##### MATERIAL TO PROCESS
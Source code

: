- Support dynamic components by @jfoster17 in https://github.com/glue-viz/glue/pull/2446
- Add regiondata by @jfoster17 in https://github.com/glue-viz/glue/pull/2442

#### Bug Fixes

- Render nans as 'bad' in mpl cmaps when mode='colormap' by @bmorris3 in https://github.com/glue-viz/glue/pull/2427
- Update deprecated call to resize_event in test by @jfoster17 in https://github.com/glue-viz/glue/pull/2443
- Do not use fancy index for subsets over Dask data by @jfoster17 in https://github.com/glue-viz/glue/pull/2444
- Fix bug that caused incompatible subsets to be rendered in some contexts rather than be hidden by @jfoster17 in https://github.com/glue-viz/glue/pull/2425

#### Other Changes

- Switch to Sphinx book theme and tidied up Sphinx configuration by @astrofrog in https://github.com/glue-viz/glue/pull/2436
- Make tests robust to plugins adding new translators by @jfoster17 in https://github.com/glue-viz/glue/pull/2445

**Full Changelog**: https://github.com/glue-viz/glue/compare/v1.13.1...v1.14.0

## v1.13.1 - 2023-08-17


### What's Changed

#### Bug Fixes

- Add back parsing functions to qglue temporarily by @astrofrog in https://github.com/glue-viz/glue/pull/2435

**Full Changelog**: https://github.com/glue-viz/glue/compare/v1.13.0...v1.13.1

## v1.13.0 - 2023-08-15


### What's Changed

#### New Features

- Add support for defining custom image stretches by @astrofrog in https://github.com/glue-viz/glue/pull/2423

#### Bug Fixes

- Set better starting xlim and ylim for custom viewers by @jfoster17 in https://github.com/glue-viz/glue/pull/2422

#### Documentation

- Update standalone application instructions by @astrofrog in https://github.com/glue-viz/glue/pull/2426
##########
##### MATERIAL TO PROCESS
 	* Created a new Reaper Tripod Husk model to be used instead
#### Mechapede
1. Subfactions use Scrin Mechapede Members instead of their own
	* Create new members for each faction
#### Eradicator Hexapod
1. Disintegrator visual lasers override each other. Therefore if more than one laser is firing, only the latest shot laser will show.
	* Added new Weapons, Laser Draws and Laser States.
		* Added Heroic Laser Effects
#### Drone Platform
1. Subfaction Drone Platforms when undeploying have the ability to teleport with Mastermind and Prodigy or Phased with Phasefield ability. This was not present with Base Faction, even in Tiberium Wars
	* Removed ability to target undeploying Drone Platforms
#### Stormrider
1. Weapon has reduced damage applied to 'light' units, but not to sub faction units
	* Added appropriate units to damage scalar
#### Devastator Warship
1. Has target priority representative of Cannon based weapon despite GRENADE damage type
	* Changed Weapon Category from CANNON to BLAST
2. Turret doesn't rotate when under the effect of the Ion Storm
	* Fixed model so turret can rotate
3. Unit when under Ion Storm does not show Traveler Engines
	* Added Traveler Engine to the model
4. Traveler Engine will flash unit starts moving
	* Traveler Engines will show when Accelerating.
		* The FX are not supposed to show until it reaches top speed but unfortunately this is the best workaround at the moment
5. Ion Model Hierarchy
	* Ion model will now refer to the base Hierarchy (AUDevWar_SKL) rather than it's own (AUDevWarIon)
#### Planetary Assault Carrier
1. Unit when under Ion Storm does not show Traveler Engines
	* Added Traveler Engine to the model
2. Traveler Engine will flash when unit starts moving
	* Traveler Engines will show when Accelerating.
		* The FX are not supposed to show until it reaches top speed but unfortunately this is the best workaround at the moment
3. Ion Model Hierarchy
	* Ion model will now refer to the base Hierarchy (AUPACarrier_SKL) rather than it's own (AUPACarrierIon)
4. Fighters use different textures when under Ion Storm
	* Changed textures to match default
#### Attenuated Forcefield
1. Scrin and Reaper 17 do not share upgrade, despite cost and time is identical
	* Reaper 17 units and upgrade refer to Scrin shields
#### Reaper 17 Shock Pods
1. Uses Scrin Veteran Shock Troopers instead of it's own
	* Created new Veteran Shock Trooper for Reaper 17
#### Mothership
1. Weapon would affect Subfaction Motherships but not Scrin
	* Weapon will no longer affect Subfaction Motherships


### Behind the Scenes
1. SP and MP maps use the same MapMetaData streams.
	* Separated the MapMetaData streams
##########
• TASK OBJECTIVE: If a line in the data above holds the string "damage", copy it.

• YOUR SOLUTION:
1. Weapon has reduced damage applied to 'light' units, but not to sub faction units
	* Added appropriate units to damage scalar
1. Has target priority representative of Cannon based weapon despite GRENADE damage type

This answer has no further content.